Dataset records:

..............................

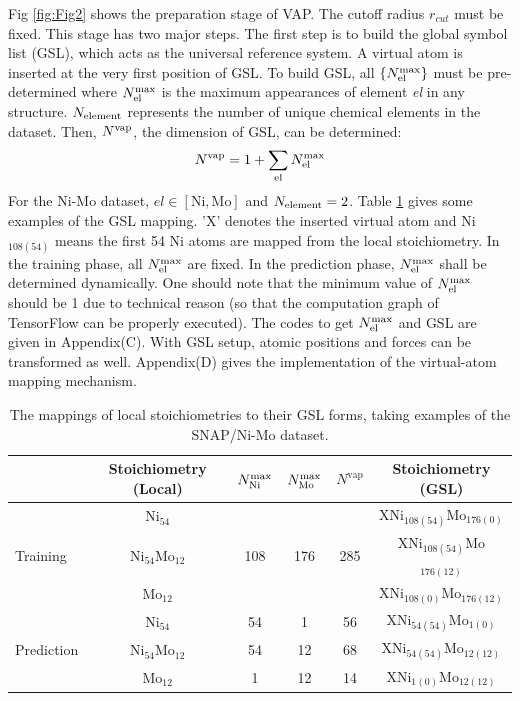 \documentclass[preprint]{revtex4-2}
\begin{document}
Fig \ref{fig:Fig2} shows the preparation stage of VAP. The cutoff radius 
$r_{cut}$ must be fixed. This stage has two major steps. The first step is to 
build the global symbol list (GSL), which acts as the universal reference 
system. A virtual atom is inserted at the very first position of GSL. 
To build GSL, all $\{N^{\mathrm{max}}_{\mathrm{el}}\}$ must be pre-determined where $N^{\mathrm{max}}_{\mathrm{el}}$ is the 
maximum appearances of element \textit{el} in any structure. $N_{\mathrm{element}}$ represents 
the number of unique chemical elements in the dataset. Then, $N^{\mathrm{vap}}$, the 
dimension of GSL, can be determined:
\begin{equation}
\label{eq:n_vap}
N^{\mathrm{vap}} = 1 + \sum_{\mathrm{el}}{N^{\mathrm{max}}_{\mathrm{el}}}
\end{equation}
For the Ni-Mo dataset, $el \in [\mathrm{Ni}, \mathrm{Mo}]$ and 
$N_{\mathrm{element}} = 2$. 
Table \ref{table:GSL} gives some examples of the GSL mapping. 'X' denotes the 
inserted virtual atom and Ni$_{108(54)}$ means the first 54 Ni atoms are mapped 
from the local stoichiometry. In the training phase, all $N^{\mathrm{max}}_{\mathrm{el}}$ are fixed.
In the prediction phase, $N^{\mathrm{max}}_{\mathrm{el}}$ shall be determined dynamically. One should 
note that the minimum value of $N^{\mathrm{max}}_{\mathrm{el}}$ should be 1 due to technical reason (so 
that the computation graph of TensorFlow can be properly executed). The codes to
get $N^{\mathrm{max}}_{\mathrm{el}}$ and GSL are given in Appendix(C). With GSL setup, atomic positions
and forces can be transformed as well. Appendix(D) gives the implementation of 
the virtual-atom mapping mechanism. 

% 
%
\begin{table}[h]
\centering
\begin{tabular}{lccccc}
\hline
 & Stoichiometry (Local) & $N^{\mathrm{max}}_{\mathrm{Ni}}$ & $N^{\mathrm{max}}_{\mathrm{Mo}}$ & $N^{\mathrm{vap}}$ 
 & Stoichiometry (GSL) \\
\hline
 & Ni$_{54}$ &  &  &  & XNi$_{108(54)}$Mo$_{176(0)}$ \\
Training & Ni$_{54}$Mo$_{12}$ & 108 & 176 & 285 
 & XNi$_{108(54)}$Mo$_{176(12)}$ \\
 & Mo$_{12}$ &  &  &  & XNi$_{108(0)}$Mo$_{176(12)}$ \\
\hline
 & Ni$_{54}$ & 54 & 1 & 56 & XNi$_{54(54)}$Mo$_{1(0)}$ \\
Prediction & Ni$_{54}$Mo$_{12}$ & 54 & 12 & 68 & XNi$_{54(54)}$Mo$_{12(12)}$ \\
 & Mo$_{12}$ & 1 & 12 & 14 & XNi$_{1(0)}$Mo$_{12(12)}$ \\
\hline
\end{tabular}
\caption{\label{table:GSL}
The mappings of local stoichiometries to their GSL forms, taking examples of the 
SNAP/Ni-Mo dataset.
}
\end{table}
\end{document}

..............................

> [WORK INSTRUCTION]: In the entries, find every line holding "build" and copy it.

> [EXPECTED OUTPUT]:
build the global symbol list (GSL), which acts as the universal reference 
To build GSL, all $\{N^{\mathrm{max}}_{\mathrm{el}}\}$ must be pre-determined where $N^{\mathrm{max}}_{\mathrm{el}}$ is the 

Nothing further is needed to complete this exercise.